BEGIN Input records
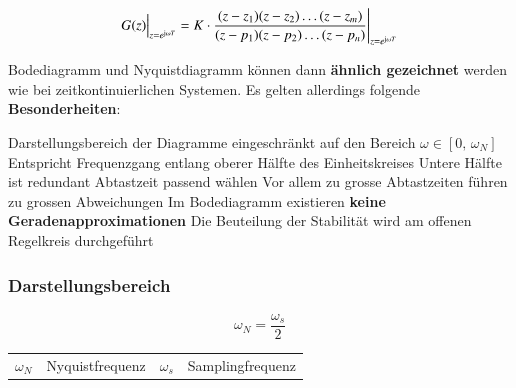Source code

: \vspace{-0.2cm}

$$ G(z) \Big|_{z = e^{\jimg \omega T}} = K \cdot \frac{(z - z_1) (z - z_2) \ldots (z - z_m)}{(z - p_1) (z - p_2) \ldots (z - p_n)} \Bigg|_{z = e^{\jimg \omega T}} $$

Bodediagramm und Nyquistdiagramm können dann \textbf{ähnlich gezeichnet} werden wie bei zeitkontinuierlichen Systemen. 
Es gelten allerdings folgende \textbf{Besonderheiten}:

\smallskip

\begin{outline}
    \1 Darstellungsbereich der Diagramme eingeschränkt auf den Bereich $\omega \in \left[0, \, \omega_N \right]$
        \2 Entspricht Frequenzgang entlang oberer Hälfte des Einheitskreises
        \2 Untere Hälfte ist redundant
    \1 Abtastzeit passend wählen
        \2 Vor allem zu grosse Abtastzeiten führen zu grossen Abweichungen
    \1 Im Bodediagramm existieren \textbf{keine Geradenapproximationen}
    \1 Die Beuteilung der Stabilität wird am offenen Regelkreis durchgeführt
\end{outline}


\subsubsection{Darstellungsbereich}

\begin{minipage}[c]{0.25\columnwidth}
    $$ \omega_N = \frac{\omega_s}{2} $$
\end{minipage}
\hfill
\begin{minipage}[c]{0.7\columnwidth}
    \begin{tabular}{ll|ll}
        $\omega_N$  & Nyquistfrequenz   & $\omega_s$  & Samplingfrequenz  \\
    \end{tabular}
\end{minipage}


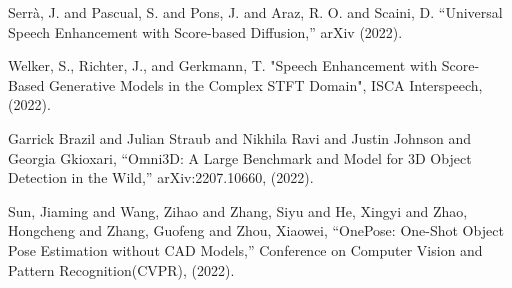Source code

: \documentclass[a4j]{jarticle}
\begin{document}
\begin{thebibliography}{99}
Serrà, J. and Pascual, S. and Pons, J. and Araz, R. O. and Scaini, D. “Universal Speech Enhancement with Score-based Diffusion,” arXiv (2022).

Welker, S., Richter, J., and Gerkmann, T. "Speech Enhancement with Score-Based Generative Models in the Complex STFT Domain", ISCA Interspeech, (2022).

Garrick Brazil and Julian Straub and Nikhila Ravi and Justin Johnson and Georgia Gkioxari, “Omni3D: A Large Benchmark and Model for {3D} Object Detection in the Wild,” arXiv:2207.10660, (2022).

Sun, Jiaming and Wang, Zihao and Zhang, Siyu and He, Xingyi and Zhao, Hongcheng and Zhang, Guofeng and Zhou, Xiaowei, “OnePose: One-Shot Object Pose Estimation without CAD Models,” Conference on Computer Vision and Pattern Recognition(CVPR), (2022).

\end{thebibliography}
\end{document}

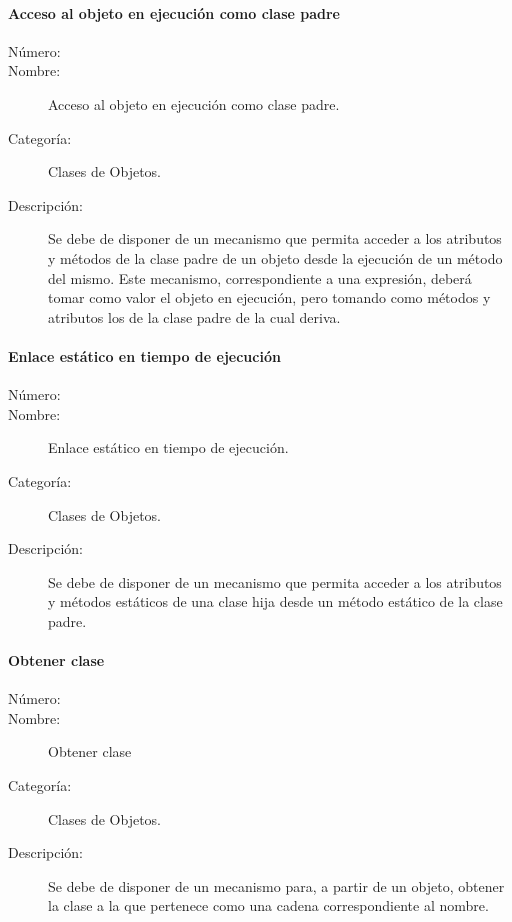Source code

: \paragraph{Acceso al objeto en ejecución como clase padre}
\begin{framed}
	\begin{description}
		\item [Número:] \cn
		\item [Nombre:] Acceso al objeto en ejecución como clase padre.
		\item [Categoría:] Clases de Objetos.
		\item [Descripción:] Se debe de disponer de un mecanismo que permita acceder a los atributos y métodos de la clase padre de un objeto desde 
      la ejecución de un método del mismo. Este mecanismo, correspondiente a una expresión, deberá tomar como valor el objeto en ejecución, pero tomando
      como métodos y atributos los de la clase padre de la cual deriva. 
	\end{description}
\end{framed}

\paragraph{Enlace estático en tiempo de ejecución}
\begin{framed}
	\begin{description}
		\item [Número:] \cn
		\item [Nombre:] Enlace estático en tiempo de ejecución.
		\item [Categoría:] Clases de Objetos.
		\item [Descripción:] Se debe de disponer de un mecanismo que permita acceder a los atributos y métodos estáticos de una clase hija desde un método 
      estático de la clase padre. 
	\end{description}
\end{framed}

\paragraph{Obtener clase}
\begin{framed}
	\begin{description}
		\item [Número:] \cn
		\item [Nombre:] Obtener clase
		\item [Categoría:] Clases de Objetos.
		\item [Descripción:] Se debe de disponer de un mecanismo para, a partir de un objeto, obtener la clase a la que pertenece como una cadena correspondiente al nombre.
	\end{description}
\end{framed}


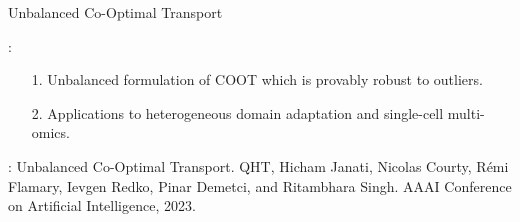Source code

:\documentclass{beamer}
\begin{document}
\begin{frame}{Unbalanced Co-Optimal Transport}
  \scriptsize


  \vspace{5cm}
  {}:
  \begin{enumerate}
    \setlength\itemindent{10pt}
    \item[1.] Unbalanced formulation of COOT which is provably robust to outliers.
    \item[2.] Applications to heterogeneous domain adaptation and single-cell multi-omics.
  \end{enumerate}

  \vspace{0.3cm}
  {}: Unbalanced Co-Optimal Transport.
  QHT, Hicham Janati, Nicolas Courty, Rémi Flamary, Ievgen Redko,
  Pinar Demetci, and Ritambhara Singh.
  AAAI Conference on Artificial Intelligence, 2023.

\end{frame}
\end{document}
END Input records
▶ Exercise requirements
Print exactly the lines between the line with "AAAI Conference on" and the final line of the records above, both included.

▶ Response
  AAAI Conference on Artificial Intelligence, 2023.

\end{frame}
\end{document}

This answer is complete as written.